Whenever "Bash" appears in a line, please copy that line from the data.

Given data Start Marker

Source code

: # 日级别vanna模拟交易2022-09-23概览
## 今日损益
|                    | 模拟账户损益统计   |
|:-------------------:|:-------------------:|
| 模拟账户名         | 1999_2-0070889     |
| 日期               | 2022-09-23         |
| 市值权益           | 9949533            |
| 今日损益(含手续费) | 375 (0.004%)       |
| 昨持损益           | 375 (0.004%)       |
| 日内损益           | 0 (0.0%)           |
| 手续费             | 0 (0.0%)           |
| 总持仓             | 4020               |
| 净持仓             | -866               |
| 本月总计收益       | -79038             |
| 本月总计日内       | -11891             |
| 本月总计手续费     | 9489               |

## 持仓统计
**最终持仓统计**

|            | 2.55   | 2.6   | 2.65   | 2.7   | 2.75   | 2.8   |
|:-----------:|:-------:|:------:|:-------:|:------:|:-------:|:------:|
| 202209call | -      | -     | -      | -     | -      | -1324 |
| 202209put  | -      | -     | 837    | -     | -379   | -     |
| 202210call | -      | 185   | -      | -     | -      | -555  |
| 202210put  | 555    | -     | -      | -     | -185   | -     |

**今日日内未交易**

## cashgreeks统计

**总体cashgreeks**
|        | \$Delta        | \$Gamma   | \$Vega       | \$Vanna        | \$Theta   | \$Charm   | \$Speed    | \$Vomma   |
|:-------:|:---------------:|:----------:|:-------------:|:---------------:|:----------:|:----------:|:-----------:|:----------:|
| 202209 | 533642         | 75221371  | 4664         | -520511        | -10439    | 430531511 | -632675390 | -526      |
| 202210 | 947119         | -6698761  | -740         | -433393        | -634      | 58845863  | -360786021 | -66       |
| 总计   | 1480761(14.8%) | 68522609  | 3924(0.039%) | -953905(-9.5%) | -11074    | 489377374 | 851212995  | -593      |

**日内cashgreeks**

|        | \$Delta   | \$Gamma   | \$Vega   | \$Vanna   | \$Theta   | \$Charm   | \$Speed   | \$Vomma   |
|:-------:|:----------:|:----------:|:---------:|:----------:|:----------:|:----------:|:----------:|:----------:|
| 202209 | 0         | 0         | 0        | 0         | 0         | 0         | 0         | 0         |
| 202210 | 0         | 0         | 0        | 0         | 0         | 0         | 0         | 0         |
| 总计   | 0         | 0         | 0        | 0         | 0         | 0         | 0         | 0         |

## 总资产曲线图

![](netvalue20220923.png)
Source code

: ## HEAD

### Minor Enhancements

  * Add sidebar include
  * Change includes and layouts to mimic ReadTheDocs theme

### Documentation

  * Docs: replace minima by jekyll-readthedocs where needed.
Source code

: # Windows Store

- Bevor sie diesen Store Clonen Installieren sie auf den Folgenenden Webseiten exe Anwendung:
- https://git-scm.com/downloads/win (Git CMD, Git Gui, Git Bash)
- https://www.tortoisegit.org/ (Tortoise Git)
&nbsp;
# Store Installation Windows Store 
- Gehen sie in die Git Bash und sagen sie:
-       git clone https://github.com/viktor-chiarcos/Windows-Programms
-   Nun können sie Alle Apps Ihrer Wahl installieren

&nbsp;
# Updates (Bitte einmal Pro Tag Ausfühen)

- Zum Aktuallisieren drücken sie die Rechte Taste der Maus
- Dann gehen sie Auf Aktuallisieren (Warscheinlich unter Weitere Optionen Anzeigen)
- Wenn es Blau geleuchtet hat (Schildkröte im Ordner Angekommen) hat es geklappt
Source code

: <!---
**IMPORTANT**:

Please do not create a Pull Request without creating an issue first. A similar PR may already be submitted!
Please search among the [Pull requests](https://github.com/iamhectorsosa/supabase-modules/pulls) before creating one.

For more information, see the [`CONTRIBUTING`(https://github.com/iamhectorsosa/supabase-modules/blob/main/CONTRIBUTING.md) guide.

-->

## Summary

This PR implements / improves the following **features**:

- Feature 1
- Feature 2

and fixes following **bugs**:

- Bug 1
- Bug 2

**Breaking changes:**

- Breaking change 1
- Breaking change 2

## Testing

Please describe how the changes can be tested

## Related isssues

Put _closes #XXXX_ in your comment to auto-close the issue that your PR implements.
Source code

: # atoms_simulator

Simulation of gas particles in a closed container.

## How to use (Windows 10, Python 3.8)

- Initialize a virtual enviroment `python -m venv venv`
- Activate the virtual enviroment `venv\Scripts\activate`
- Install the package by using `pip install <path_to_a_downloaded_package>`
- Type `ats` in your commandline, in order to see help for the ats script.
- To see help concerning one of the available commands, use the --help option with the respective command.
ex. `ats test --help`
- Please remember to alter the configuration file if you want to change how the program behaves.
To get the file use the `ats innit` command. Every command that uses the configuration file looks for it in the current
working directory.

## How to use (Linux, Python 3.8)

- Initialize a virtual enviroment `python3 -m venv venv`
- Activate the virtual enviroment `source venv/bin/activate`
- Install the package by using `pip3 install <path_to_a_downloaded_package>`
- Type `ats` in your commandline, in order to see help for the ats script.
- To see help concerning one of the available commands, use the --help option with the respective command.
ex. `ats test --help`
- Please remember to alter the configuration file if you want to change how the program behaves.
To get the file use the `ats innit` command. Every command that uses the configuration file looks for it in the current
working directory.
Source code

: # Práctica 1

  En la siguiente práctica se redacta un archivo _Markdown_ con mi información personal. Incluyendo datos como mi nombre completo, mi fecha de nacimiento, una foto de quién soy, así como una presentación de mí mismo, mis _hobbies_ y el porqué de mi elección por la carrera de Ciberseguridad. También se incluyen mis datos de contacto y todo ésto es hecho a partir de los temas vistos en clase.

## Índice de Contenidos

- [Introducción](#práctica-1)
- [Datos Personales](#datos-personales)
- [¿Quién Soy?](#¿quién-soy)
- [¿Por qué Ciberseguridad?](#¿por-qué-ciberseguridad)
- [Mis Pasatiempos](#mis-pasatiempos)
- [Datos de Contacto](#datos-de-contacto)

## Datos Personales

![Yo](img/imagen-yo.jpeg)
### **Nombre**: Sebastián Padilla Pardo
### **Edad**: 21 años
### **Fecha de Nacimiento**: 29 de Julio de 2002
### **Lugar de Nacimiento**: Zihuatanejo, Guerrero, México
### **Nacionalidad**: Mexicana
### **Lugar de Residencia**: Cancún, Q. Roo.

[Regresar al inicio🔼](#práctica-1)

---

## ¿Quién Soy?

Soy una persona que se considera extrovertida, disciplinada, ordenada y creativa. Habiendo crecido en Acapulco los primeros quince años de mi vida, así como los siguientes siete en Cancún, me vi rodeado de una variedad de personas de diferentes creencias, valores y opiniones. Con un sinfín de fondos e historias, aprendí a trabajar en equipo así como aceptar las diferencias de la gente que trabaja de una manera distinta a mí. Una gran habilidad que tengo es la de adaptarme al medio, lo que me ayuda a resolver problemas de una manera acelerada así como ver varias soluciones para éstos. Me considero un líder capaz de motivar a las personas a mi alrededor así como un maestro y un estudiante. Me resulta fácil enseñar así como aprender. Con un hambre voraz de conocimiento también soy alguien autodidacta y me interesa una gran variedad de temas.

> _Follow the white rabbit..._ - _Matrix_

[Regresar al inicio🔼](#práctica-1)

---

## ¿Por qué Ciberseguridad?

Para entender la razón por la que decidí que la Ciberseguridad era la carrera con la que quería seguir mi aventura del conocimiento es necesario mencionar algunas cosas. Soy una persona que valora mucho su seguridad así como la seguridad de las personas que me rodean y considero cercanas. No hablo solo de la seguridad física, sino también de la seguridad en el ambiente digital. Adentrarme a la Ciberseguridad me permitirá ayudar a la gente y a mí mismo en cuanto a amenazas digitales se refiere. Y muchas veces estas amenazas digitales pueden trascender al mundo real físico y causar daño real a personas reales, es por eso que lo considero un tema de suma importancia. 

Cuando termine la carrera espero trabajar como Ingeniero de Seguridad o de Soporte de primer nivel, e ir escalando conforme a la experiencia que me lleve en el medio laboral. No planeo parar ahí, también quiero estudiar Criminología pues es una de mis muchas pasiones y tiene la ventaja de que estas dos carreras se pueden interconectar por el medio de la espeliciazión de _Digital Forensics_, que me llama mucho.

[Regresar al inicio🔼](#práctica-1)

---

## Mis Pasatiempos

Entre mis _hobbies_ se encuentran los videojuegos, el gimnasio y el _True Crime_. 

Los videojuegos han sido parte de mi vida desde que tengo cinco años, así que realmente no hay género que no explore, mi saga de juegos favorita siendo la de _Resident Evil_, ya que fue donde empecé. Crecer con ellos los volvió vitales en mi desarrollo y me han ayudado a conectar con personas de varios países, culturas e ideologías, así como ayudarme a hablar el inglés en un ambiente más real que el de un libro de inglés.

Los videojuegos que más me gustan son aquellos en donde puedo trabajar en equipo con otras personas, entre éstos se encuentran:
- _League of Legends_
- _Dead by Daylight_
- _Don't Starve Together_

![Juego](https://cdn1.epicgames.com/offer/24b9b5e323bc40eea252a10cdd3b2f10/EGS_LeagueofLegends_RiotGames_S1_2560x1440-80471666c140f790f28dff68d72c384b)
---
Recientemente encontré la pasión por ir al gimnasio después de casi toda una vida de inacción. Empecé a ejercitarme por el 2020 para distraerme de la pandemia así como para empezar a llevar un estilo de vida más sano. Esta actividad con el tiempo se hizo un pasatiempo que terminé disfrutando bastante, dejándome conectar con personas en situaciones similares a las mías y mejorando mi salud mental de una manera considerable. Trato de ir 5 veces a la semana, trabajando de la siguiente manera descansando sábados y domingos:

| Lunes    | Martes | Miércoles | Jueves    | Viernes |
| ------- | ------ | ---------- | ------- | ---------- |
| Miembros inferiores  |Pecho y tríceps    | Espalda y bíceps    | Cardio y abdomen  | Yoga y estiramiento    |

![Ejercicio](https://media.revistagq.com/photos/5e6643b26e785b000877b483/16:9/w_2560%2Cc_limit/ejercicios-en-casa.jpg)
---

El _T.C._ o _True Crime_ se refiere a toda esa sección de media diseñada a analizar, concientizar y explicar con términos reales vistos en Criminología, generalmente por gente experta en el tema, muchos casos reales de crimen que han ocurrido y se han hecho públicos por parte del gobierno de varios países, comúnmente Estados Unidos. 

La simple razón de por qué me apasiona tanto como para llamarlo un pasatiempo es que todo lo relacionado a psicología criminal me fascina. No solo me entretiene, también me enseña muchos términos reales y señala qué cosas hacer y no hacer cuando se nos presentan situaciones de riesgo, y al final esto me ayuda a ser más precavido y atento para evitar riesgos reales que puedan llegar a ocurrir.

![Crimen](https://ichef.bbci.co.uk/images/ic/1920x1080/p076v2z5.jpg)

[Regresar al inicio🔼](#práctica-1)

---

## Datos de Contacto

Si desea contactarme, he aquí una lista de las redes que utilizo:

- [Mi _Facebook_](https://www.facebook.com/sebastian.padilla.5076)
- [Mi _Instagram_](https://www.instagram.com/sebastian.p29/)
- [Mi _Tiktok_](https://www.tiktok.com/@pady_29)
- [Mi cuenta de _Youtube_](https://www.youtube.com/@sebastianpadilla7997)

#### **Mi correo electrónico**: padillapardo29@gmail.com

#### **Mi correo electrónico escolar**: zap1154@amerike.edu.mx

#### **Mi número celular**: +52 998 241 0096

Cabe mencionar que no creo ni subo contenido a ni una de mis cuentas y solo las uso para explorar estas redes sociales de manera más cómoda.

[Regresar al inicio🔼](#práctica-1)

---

Given data End Marker

Solution for this exercise →
- https://git-scm.com/downloads/win (Git CMD, Git Gui, Git Bash)
- Gehen sie in die Git Bash und sagen sie:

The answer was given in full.